* [What the task asks]:
Below are the records. Retype exactly the lines between the lines holding "- System security" and "- Fixed README.md", inclusive.

---------- The data ----------

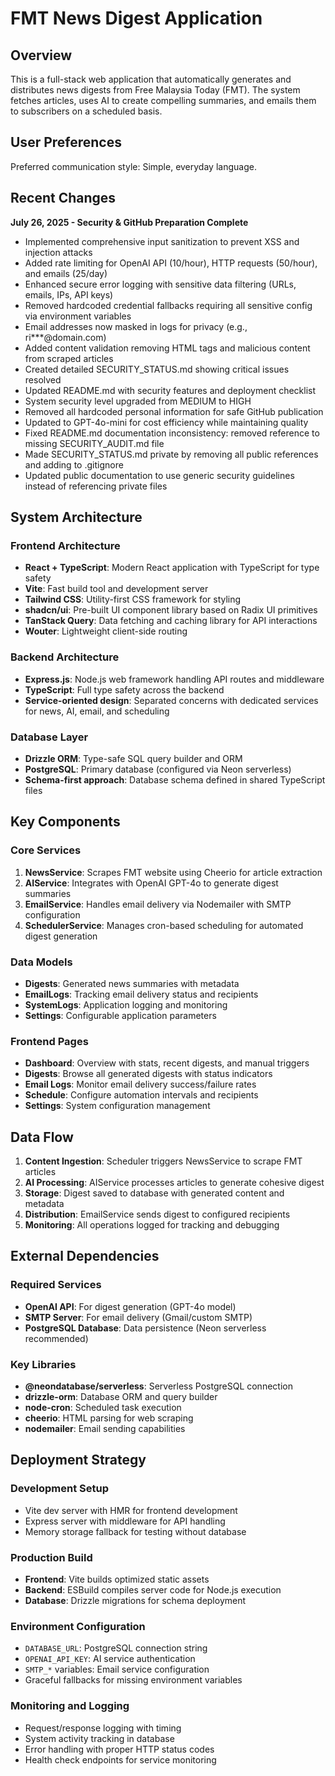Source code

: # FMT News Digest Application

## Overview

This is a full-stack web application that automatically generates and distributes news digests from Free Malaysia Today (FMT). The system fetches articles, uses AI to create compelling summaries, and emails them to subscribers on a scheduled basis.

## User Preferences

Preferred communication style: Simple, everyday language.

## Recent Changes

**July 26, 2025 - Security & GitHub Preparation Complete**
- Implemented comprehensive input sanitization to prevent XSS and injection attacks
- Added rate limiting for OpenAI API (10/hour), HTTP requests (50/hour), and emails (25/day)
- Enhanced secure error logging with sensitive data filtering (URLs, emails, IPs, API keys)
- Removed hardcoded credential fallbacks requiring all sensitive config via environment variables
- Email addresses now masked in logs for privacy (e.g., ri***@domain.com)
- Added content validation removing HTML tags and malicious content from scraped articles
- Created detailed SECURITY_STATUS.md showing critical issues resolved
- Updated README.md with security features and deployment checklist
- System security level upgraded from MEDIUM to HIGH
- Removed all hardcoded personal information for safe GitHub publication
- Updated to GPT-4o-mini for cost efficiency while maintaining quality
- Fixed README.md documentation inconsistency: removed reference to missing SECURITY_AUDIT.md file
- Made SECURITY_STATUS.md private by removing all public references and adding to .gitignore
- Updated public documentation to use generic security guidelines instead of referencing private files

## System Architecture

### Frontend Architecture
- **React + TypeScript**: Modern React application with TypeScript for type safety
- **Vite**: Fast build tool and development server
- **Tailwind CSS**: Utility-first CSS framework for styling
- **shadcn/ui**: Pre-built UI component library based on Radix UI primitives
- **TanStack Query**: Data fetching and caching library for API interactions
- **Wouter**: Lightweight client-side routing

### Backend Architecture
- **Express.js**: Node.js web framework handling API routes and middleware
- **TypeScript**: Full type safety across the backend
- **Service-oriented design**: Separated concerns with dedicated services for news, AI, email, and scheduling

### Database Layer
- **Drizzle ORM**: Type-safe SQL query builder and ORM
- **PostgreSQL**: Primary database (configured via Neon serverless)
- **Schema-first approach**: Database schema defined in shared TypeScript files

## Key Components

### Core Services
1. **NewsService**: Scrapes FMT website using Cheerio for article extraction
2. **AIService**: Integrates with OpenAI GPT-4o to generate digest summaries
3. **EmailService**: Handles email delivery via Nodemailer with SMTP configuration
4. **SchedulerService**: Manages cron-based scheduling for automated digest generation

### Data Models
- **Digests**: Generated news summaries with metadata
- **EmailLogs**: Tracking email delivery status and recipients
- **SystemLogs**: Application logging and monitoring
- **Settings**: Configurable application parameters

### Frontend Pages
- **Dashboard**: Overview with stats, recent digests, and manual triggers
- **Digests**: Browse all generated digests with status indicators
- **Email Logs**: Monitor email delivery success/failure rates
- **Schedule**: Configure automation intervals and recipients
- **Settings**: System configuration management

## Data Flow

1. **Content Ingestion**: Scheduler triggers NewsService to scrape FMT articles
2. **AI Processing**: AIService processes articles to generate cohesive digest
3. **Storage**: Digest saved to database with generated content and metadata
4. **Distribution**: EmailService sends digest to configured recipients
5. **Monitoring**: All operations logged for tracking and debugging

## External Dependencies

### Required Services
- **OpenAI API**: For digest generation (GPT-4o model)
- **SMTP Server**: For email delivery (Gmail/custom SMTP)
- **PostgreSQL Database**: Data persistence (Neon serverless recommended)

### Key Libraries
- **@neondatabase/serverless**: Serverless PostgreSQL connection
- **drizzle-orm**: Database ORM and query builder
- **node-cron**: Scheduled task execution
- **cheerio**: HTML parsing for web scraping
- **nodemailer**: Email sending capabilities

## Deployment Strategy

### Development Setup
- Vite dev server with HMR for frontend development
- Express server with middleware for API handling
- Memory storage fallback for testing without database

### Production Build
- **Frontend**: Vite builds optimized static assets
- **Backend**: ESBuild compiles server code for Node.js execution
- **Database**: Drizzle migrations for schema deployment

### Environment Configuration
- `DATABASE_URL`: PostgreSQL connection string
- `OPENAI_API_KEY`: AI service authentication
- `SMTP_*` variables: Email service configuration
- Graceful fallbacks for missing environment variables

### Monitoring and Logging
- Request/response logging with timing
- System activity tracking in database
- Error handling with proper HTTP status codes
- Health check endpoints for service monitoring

----------
---------- The data ----------

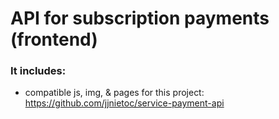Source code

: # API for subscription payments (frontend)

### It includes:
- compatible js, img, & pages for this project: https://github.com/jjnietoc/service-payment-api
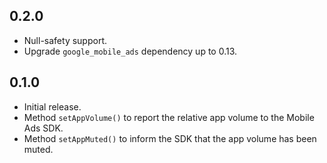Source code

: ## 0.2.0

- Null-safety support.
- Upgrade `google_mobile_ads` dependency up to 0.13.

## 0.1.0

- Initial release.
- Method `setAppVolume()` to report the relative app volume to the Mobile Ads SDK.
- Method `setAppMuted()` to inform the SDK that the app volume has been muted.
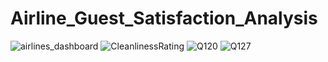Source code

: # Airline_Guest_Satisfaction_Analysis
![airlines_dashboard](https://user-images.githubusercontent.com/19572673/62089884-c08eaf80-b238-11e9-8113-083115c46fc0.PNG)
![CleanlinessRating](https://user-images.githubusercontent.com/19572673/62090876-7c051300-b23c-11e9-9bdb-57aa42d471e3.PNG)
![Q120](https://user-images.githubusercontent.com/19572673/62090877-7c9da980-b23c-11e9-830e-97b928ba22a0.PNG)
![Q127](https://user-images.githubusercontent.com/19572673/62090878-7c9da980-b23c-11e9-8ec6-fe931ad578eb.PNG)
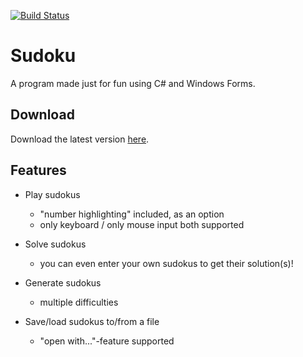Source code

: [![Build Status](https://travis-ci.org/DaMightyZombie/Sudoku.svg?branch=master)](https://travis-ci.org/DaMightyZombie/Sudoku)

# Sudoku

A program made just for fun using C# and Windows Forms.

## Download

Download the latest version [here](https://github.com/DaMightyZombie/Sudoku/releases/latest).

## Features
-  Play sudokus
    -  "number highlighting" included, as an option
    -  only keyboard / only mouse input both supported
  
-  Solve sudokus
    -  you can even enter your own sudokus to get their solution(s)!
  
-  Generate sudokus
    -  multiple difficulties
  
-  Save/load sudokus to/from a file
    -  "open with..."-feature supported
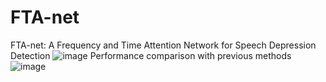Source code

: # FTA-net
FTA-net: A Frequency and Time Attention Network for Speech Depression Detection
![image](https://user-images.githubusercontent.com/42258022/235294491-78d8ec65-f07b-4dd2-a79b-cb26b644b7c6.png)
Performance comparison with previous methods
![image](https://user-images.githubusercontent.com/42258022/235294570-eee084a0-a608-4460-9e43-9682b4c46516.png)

----------
---------- The data ----------

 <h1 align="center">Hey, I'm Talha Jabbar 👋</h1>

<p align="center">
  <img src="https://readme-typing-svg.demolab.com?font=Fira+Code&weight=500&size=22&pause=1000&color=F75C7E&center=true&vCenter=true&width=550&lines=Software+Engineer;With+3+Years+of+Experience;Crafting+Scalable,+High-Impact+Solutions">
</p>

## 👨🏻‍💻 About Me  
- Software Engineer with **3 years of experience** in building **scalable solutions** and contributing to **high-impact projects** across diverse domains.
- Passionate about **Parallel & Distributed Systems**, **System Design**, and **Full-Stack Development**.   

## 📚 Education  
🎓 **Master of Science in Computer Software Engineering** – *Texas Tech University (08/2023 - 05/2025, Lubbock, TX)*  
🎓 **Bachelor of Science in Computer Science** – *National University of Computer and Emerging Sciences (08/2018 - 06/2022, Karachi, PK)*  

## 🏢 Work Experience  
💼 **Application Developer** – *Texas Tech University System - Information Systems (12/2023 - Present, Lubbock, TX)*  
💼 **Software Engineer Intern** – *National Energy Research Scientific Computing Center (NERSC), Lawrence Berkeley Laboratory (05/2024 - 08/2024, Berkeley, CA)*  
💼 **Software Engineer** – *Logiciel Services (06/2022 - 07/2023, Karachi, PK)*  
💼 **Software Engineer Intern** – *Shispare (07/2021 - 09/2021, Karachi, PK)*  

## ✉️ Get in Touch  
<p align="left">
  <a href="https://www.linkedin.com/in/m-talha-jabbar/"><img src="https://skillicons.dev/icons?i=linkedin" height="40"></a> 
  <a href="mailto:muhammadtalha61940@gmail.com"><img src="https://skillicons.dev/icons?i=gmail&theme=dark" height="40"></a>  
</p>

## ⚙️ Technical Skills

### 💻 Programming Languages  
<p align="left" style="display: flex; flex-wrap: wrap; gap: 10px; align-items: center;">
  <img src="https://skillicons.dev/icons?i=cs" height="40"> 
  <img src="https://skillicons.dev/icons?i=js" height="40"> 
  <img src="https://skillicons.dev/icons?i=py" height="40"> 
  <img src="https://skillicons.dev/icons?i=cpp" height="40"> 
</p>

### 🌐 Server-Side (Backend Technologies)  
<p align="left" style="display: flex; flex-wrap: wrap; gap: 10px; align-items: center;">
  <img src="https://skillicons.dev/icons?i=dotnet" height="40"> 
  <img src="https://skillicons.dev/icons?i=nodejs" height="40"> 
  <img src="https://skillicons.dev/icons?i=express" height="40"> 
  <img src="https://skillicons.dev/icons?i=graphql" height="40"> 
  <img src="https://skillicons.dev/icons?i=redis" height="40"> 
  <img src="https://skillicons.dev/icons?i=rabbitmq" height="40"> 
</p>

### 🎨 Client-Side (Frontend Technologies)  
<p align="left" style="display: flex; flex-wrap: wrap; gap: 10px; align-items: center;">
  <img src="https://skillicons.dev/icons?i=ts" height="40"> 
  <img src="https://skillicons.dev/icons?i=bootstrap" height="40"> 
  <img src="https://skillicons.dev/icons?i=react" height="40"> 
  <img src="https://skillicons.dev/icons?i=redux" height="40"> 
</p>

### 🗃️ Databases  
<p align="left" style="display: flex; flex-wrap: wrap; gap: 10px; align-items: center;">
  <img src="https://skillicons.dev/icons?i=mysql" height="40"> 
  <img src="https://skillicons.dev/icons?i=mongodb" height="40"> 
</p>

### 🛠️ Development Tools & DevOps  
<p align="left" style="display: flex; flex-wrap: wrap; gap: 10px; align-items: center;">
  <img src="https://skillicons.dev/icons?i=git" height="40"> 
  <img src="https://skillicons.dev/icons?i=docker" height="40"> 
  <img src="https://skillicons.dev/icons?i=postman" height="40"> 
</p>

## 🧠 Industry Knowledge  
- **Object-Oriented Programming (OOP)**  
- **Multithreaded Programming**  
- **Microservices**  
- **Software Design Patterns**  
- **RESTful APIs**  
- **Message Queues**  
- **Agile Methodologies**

----------

* [Task solution]:
- System security level upgraded from MEDIUM to HIGH
- Removed all hardcoded personal information for safe GitHub publication
- Updated to GPT-4o-mini for cost efficiency while maintaining quality
- Fixed README.md documentation inconsistency: removed reference to missing SECURITY_AUDIT.md file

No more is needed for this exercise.